We come from many departments across the company: building maintenance, cleaning, community, design, product, engineering and more. We believe that in the upcoming weeks we have the unique opportunity to demonstrate our true values to the world. This is a company that has inspired many of us, challenged us, and has been a formative personal and professional experience for those of us who began our careers here. WeWork has been not just a workplace, but a source of friendships and inspiration along the way.

We also believe our product can have a lasting positive impact on the world. We want to improve workplace happiness for millions of office workers and support small and medium sized businesses in their entrepreneurial efforts. We have been proud to support these goals and dedicate our time and talent to achieve them. This has been our story so far.

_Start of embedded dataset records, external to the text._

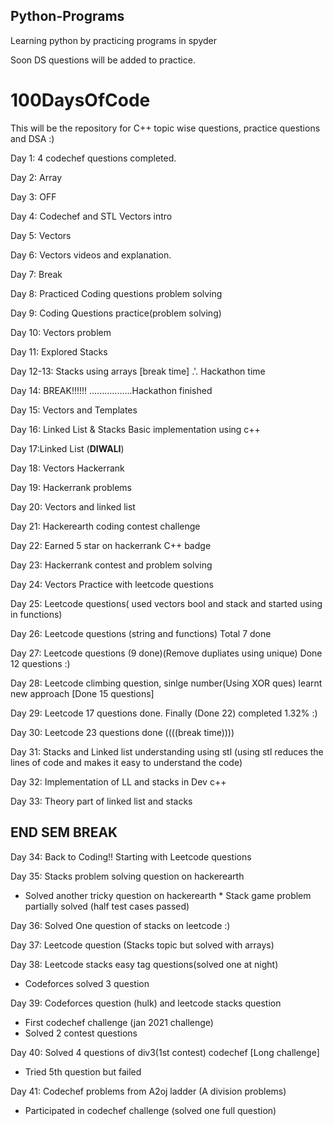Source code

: ## Python-Programs
Learning python by practicing programs in spyder

Soon DS questions will be added to practice.

# 100DaysOfCode 
This will be the repository for C++ topic wise questions, practice questions and DSA :)

Day 1: 4 codechef questions completed.

Day 2: Array 

Day 3: OFF

Day 4: Codechef and STL Vectors intro

Day 5: Vectors

Day 6: Vectors videos and explanation.

Day 7: Break

Day 8: Practiced Coding questions problem solving

Day 9: Coding Questions practice(problem solving)

Day 10: Vectors problem

Day 11: Explored Stacks

Day 12-13: Stacks using arrays [break time] .'. Hackathon time 

Day 14: BREAK!!!!!! .................Hackathon finished

Day 15: Vectors and Templates

Day 16: Linked List & Stacks Basic implementation using c++

Day 17:Linked List  (******DIWALI******)

Day 18:
Vectors Hackerrank

Day 19:
Hackerrank problems

Day 20:
Vectors and linked list

Day 21:
Hackerearth coding contest challenge

Day 22:
Earned 5 star on hackerrank C++ badge

Day 23:
Hackerrank contest and problem solving

Day 24:
Vectors Practice with leetcode questions

Day 25:
Leetcode questions( used vectors bool and stack and started using in functions)

Day 26:
Leetcode questions (string and functions)
Total 7 done

Day 27:
Leetcode questions (9 done)(Remove dupliates using unique)  Done 12 questions :)

Day 28:
Leetcode climbing question, sinlge number(Using XOR ques) learnt new approach [Done 15 questions]

Day 29:
Leetcode 17 questions done. Finally (Done 22) completed 1.32% :)

Day 30:
Leetcode 23 questions done ((((break time))))

Day 31:
Stacks and Linked list understanding using stl (using stl reduces the lines of code and makes it easy to understand the code)

Day 32:
Implementation of LL and stacks in Dev c++

Day 33:
Theory part of linked list and stacks

## END SEM BREAK

Day 34:
Back to Coding!! Starting with Leetcode questions

Day 35:
Stacks problem solving question on hackerearth
* Solved another tricky question on hackerearth * Stack game problem partially solved (half test cases passed)

Day 36:
Solved One question of stacks on leetcode :)

Day 37:
Leetcode question (Stacks topic but solved with arrays)

Day 38:
Leetcode stacks easy tag questions(solved one at night)
* Codeforces solved 3 question

Day 39:
Codeforces question (hulk) and leetcode stacks question
* First codechef challenge (jan 2021 challenge)
* Solved 2 contest questions

Day 40:
Solved 4 questions of div3(1st contest) codechef [Long challenge] 
* Tried 5th question but failed

Day 41:
Codechef problems from A2oj ladder (A division problems)
* Participated in codechef challenge (solved one full question)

Recently, however, we have watched as layers are peeled back one-by-one to reveal a different story. This story is one of deception, exclusion and selfishness playing out at the company’s highest levels. This is a story that reads as a negation of all our core values. But this story is not over.

Thousands of us will be laid off in the upcoming weeks. But we want our time here to have meant something. We don’t want to be defined by the scandals, the corruption, and the greed exhibited by the company’s leadership. We want to leave behind a legacy that represents the true character and intentions of WeWork employees.

In the immediate term, we want those being laid off to be provided fair and reasonable separation terms commensurate with their contributions, including severance pay, continuation of company-paid health insurance and compensation for lost equity. We are not the Adam Neumanns of this world — we are a diverse work force with rents to pay, households to support and children to raise. Neumann departed with a $US1.7 ($2) billion severance package including a yearly $US46 ($67) million “consulting fee” (higher than the total compensation of all but nine public C.E.O.s in the United States in 2018). We are not asking for this level of graft. We are asking to be treated with humanity and dignity so we can continue living life while searching to make a living elsewhere. In consideration of recent news, we will also need clarity around the contracts our cleaning staff will be required to sign in order to keep their jobs, which are being outsourced to a third party. Those of us who have visas through WeWork need assistance and adequate time to find a new employer to sponsor our respective visas.

In the medium term, employees need a seat at the table so the company can address a broader range of issues. We’ve seen what can happen when leadership makes decisions while employees have no voice. We will need to see more transparency and more accountability.

We also need the thousands who maintain our buildings and directly service members to receive full benefits and fair pay, rather than earning just above minimum wage.

We need allegations of sexual misconduct and harassment to be taken seriously, acted on immediately and resolved with transparency.

We need diversity and inclusion efforts to materialise into real actions, not just talking points at company meetings.

We need salary transparency so we can surface and address systemic inequalities.

We need an end to forced arbitration contracts, which strip employees of their right to pursue fair legal action against the company.

We need all of this, and more.

In the long term, we want the employees who remain at WeWork, and those who join in the future, to inherit something positive we left behind. We want them to never find themselves in this position again, and for that to happen, they need a voice.

With this letter we are introducing ourselves, the WeWorkers Coalition. We are taking full advantage of our legal right to establish this coalition, and in doing so, we hope to give the future employees of WeWork the voice we never had.

We want to work with you. Please join us in writing a better ending to this chapter of the WeWork story.

By this Thursday at 5:00 p.m. EST, we would like to receive confirmation of your receipt of this letter and an indication of your willingness to meet us.